**INSTRUCTIONS FOR THE TASK**
In the records below, find each line that holds "diferenciales" and return it.

Collected data:
• • • • • • •
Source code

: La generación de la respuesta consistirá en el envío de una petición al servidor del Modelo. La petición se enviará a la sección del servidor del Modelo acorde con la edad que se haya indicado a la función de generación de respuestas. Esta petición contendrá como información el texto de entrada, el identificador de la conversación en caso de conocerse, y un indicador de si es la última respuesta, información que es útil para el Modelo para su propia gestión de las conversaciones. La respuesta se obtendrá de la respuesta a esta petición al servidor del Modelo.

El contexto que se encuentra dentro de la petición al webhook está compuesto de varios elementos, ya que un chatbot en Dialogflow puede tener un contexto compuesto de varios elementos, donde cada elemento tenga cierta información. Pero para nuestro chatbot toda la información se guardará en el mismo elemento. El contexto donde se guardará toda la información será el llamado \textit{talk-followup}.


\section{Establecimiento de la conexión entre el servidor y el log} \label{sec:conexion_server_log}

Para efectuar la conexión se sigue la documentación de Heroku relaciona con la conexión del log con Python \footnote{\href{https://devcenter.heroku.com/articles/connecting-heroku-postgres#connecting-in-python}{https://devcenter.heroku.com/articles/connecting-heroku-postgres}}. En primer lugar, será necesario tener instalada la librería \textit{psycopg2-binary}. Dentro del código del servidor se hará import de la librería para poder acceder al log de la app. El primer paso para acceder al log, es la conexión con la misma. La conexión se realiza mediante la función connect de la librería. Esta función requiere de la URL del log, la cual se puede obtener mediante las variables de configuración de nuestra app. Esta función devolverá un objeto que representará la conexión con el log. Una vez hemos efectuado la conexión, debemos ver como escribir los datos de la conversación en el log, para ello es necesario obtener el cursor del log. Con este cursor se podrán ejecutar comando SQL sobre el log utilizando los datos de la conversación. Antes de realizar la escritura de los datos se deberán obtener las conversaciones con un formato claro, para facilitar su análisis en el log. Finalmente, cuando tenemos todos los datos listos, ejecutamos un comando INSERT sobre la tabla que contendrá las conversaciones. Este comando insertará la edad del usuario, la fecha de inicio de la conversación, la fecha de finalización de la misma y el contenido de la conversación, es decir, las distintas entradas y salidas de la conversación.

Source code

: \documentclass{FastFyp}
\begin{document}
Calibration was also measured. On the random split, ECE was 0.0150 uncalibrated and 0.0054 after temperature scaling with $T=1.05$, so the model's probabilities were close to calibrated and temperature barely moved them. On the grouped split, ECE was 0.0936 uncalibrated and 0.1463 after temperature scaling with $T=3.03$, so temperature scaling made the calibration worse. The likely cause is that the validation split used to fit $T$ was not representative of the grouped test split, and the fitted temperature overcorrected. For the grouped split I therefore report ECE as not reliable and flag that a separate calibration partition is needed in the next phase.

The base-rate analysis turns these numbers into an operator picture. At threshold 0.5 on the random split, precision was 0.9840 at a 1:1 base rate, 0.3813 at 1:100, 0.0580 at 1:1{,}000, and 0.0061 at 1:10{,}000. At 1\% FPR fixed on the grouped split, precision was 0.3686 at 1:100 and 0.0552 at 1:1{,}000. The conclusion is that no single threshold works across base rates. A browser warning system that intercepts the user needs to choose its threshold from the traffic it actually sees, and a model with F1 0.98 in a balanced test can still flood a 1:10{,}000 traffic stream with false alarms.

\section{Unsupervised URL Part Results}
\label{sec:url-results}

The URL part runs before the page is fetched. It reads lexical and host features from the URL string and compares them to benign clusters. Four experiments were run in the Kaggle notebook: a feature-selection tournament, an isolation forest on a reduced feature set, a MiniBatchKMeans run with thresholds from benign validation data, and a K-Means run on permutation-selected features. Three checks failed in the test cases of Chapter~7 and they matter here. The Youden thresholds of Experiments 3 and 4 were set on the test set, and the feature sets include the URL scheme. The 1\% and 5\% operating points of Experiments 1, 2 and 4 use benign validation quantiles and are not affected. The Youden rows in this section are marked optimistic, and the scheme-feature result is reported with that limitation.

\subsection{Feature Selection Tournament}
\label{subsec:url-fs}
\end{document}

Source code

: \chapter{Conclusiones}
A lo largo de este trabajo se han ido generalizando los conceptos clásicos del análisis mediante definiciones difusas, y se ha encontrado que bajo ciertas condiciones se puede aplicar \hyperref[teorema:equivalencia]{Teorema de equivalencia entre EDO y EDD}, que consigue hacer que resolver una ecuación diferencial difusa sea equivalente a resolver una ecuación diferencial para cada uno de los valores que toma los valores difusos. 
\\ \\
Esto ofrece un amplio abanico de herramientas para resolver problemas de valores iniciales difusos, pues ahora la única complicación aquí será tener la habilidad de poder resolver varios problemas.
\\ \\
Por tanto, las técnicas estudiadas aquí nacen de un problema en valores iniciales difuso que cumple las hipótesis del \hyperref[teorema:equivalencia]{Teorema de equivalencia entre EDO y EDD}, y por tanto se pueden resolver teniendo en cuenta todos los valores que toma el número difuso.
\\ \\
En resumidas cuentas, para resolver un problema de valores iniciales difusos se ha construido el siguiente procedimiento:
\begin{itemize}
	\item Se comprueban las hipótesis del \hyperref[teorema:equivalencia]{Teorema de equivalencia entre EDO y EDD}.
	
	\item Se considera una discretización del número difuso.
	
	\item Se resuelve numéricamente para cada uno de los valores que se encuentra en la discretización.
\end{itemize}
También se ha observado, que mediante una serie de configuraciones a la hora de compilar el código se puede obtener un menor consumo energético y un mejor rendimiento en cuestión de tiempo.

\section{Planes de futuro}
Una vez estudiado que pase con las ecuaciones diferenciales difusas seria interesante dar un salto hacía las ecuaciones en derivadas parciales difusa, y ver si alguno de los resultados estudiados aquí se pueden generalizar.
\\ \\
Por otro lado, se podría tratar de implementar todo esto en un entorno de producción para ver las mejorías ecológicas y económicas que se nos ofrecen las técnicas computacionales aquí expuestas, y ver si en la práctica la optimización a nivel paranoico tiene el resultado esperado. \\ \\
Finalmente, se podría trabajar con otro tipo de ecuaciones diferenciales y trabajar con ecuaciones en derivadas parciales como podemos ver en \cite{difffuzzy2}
• • • • • • •
**TASK ANSWER**
Una vez estudiado que pase con las ecuaciones diferenciales difusas seria interesante dar un salto hacía las ecuaciones en derivadas parciales difusa, y ver si alguno de los resultados estudiados aquí se pueden generalizar.
Finalmente, se podría trabajar con otro tipo de ecuaciones diferenciales y trabajar con ecuaciones en derivadas parciales como podemos ver en \cite{difffuzzy2}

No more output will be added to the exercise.